Engineered materials, such as new material composites, electromagnetic bandgap and periodic structures have received strong interest in recent years due to their extraordinary and unique electromagnetic behavior. Recently, a new class of magnetic photonic crystals (MPCs) and Double Band Edge (DBE), displaying spectral nonreciprocity, were introduced. Studies of these crystals have demonstrated that MPCs exhibit interesting phenomena which can be readily understood from the k-w diagram of the propagating Bloch modes. Specifically, waves entering the MPC or DBE crystal exhibit (a) drastic wave slow down, (b) significant amplitude growth and (c) minimal reflection at the interface of the crystal with free space. The latter makes them attractive for antennas applications, high sensitivity microwave detectors, and very small microwave devices due to inherent miniaturizations afforded by the high contrast dielectrics. This property also distinguishes them from other photonic or periodic structures associated with bandgap phenomena.

This presentation will cover the basic microwave properties [1] of these crystals both mathematically and experimentally. Two dimensional and three dimensional models will be presented demonstrating the very high sensitivity and field growth associated with these crystals. However, a major part of the presentation will be on the development of realistic anisotropic periodic structures using a combination of layers constructed from thin film Frequency Selective Surfaces (FSS), Alumina, Titanate and CVG materials. Measurements of these for antenna applications will be also presented demonstrating and validating the theoretical performance of the MPC and DBE crystrals.

The latter part of the paper will present an exciting and promising development relating to microwave circuit applications. Specifically, a novel dual-line printed circuit will be presented to emulate propagation in anisotropic media. As such, the MPC and DBE phenomena can thus be created using very simple printed circuits (couple lines). The development of high sensitivity circuits, miniature couplers are among the several applications to be considered.

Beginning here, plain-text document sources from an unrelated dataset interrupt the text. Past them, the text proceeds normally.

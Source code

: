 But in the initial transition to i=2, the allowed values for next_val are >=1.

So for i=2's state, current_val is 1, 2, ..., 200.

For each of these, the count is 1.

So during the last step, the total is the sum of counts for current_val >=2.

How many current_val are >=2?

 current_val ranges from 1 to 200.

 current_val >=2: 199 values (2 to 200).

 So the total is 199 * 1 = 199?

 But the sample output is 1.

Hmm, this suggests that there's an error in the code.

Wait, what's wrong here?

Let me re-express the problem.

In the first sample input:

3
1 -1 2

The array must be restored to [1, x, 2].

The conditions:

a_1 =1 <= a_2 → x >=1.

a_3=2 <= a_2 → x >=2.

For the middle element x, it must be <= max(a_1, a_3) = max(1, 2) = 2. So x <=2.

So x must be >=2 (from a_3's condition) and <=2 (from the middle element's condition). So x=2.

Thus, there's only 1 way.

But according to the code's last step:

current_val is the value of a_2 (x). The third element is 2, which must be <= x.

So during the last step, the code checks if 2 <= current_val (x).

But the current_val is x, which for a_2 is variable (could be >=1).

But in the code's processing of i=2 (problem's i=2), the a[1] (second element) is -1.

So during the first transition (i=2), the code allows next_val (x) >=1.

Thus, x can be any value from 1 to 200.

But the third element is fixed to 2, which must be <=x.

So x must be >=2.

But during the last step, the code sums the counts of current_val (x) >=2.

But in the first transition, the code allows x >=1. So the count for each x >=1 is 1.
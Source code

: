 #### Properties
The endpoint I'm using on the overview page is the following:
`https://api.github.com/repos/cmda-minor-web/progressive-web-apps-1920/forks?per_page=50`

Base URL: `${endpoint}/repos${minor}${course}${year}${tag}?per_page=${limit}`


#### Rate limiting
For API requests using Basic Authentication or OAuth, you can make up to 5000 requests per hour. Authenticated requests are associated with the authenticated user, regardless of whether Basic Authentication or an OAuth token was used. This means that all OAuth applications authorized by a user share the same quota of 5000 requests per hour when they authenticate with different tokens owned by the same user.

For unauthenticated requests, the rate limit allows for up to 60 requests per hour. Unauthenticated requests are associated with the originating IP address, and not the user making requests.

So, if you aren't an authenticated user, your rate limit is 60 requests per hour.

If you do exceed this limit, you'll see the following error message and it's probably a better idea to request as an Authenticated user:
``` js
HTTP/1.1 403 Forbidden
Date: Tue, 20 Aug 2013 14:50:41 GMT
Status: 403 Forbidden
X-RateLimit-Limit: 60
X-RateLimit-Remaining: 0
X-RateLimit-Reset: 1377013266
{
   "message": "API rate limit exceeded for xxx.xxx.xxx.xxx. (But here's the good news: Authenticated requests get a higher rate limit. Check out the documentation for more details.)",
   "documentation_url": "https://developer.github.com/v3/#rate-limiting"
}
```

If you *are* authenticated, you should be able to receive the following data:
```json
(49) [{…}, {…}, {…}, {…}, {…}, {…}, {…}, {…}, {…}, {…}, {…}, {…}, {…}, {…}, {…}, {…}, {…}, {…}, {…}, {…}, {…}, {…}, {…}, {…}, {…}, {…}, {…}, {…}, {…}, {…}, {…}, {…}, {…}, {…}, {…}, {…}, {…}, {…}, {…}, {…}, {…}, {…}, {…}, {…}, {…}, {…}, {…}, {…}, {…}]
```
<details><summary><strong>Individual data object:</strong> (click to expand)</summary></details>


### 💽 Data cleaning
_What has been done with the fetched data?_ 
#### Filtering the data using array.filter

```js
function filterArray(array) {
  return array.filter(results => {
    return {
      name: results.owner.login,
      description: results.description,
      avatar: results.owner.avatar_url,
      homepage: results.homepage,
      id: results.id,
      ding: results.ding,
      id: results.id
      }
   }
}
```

1. G. Mumcu, K. Sertel, J.L. Volakis, and A. Figotin, "Propagation in Magnetic Non-reciprocal crystals," IEEE Antennas and Propagation Trans., Vol. 53, pp. 4026-4034, Dec. 2005.
2. G. Mumcu, K. Sertel and J.L. Volakis, "Miniature Antennas and Arrays Embedded within Magnetic Photonic Crystals" IEEE Antennas and Wireless Propagation Letters, 2006
3. C. Locker, K. Sertel and J.L. Volakis, "Emulation of propagation in bulk layered anisotropic media with equivalent coupled line microstrip circuits," submitted to IEEE Microwave and Guided Wave Letters.

Electronic steerable antennas have received during last years a great deal of attention and an increasing interest from industries in the key areas of space and terrestrial communications, remote sensing, radar systems. These antennas in fact can potentially meet exceptional performance in scanning/tracking rapidity, vibration tolerances, and interference robustness.

Electronic steering of array antennas is typically accomplished by using tuning components (diodes, FET) that modify the phase of the signal transmitted/received by each radiating element. The recent advance in the area of RF-MEMS (Micro Electro Mechanical Systems) eventually enables the use of such component in RF (Radio Frequency) systems. Thanks to their low-cost and high performance, RF MEMS switches are indeed a very attractive solution for beam steerable antennas, particularly at high frequencies where the semiconductor-based counterparts present unavoidable limitations. Additionally, RF MEMS offer unique features that make them employable not only as switching components replacing PIN diodes or FETs, but also as moving mechanical parts that can physically alter the structure of the antenna or the feeding circuit itself.

In this talk, the potential advantages of RF-MEMS in steerable antennas will be illustrated, and a review of state-of-the-art reconfigurable antennas will be presented. Particular attention will be devoted to the on-going research activities within the European networks of excellence AMICOM (Advanced MEMS for RF and MIllimeterwave COMmunications) and ACE (Antenna Centre of Excellence). Cooperation between the two networks has been in fact recently established, aimed to take advantage of the respective expertises in RF MEMS and antennas. This activity has led so far to different design topologies of printed MEMS reflectarrays. Reflectarray antennas have been chosen because of a number of advantageous inherent features, such as: flat-profile, low weight, low loss; the last being especially important at mm-wave frequencies where the loss associated to the feeding network become excessive in conventional phased-arrays.

The proposed architectures are essentially of two classes: single or multi-layer patches slot-coupled to tunable loads in microstrip or coplanar Silicon-based technology; dual-slotted tuneable patches in LTCC (Low Temperature Cofired Ceramic) or Silicon technology. Both solutions are meant to achieve the following objectives: low-cost integration of hundreds of RF MEMS required for beam steering; simple packaging procedure; mass production.

Limitations and future of this technology will be discussed.